1977: The Jerusalem Post reported that Lev Ovsiher, a highly decorated Jewish Red Army veteran, gave his 17 medals back to the Soviet government, to protest the refusal to let him immigrate with his family to Israel. Yes, it was only a quarter of a century ago that the Refusniks were fighting to leave the Soviet Union. Change does happen and some times it is for the better.
1983: A suicide terrorist truck bomb killed 243 US personnel in Beirut. President Reagan responded by withdrawing the Marine peacekeeping force from Lebanon. There are those who feel that this response was viewed as a victory by the terrorists who moved forward with attacks on airports in Europe and the downing of an airliner over Scotland.
1983: Jessica Savitch, American journalist passed away.
1998 (3rd of Cheshvan, 5759): Dr. Barnett Slepian, a doctor who performed abortions, was murdered at his home in suburban Buffalo, N.Y., when a sniper fired a shot through his kitchen window. Slepian was murdered on a Friday night after his family had returned home from Shabbat eve services.
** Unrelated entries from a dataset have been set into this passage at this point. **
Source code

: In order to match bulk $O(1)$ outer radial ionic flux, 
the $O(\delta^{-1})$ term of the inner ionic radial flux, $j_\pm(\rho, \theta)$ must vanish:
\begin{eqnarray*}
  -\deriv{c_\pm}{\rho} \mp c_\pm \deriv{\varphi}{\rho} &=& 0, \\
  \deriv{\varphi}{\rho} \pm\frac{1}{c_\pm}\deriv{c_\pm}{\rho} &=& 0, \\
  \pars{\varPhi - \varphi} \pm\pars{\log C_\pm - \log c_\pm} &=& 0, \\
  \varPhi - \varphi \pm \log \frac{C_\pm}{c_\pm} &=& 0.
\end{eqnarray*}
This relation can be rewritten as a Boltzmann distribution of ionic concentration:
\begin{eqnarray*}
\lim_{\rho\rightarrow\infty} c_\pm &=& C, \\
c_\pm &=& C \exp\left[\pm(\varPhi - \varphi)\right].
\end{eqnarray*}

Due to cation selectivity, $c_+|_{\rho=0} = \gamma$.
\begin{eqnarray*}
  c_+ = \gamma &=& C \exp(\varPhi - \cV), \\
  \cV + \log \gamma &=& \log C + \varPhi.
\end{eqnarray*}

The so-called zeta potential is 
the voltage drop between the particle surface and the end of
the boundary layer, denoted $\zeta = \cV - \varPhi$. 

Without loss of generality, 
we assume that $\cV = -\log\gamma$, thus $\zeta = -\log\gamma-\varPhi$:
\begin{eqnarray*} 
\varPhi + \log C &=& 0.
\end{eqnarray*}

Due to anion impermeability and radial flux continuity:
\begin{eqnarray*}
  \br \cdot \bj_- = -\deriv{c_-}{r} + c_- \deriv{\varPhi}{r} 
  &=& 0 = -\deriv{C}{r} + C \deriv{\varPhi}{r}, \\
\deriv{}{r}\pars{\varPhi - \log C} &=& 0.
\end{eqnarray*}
1998: Israeli Prime Minister Benjamin Netanyahu and Palestinian Chairman Yasser Arafat signed a land-for-peace agreement at the White House, following nine days of talks at Wye River, Md.
2005: The New York Times reviewed The Life of David by Robert Pinksy. This biography is one of the first books in the “Jewish Encounters” series, which will match prominent Jewish writers with a variety of subjects.
2005: In an article styled “Curacao’s place in the Diaspora,” the Boston Globe reports on the history of this Jewish community including the founding of Mikve Israel-Emanuel which was built in 1732, nearly 100 years after the first Jews arrived. Most of them were Sephardics fleeing persecution in Europe.
2006: The Jerusalem Post reported that Indonesia will purchase four Israeli unmanned planes, or drones, through a Filipino distributor. The deal was a surprise to some because Indonesia, the world's most populous Muslim country, has long supported Palestinian independence efforts and does not have diplomatic relations with Israel.
2006: First of Cheshvan 5767
2007: The Upper Midwest Region of Hadassah hosts its annual Big Gifts Dinner honoring Barbara Melamed with Hadassah’s Myrtle Wreath Award. Babara Sofer, The Israel Director of Public Affairs and Communications for Hadassah and popular columnist for the Jerusalem Post is the featured speaker for the event. Held in Minneapolois, this is one more example of the vitality of the Jewish community of Minnesota, a state where Jewish Republicans and Jewish Democrats run against each for major state offices.
2007: “Avenue Q,” Moshe Kepten’s Israeli version of the Broadway hit musical debuts at Beit Lessin, in Tel Aviv.
2008: “Mother Economy,” the 19-minute film on view at New York’s Jewish Museum since July 1, comes to an end This exhibition, continuously screening in the 300-square-foot Goodkind Media Center marks the American debut of Israeli artist Maya Zack and is a powerfully imaginative meditation on Holocaust remembrance and on the myth of the Jewish mother. The elaborate set and intricately choreographed narrative, in which a mysterious protagonist methodically documents personal artifacts of absent family members before baking a noodle kugel, is saturated with ambiguous details, inviting layers of interpretation.
2008: As part of the Israel@ 60 Celebration, the Resnick Institute for the Study of Modern Jewish presents a screening and discussion of the award-winning Israeli documentary, "No. Seventeen was Anonymous." The event is facilitated by Professor Tova Weitzman of Vassar College.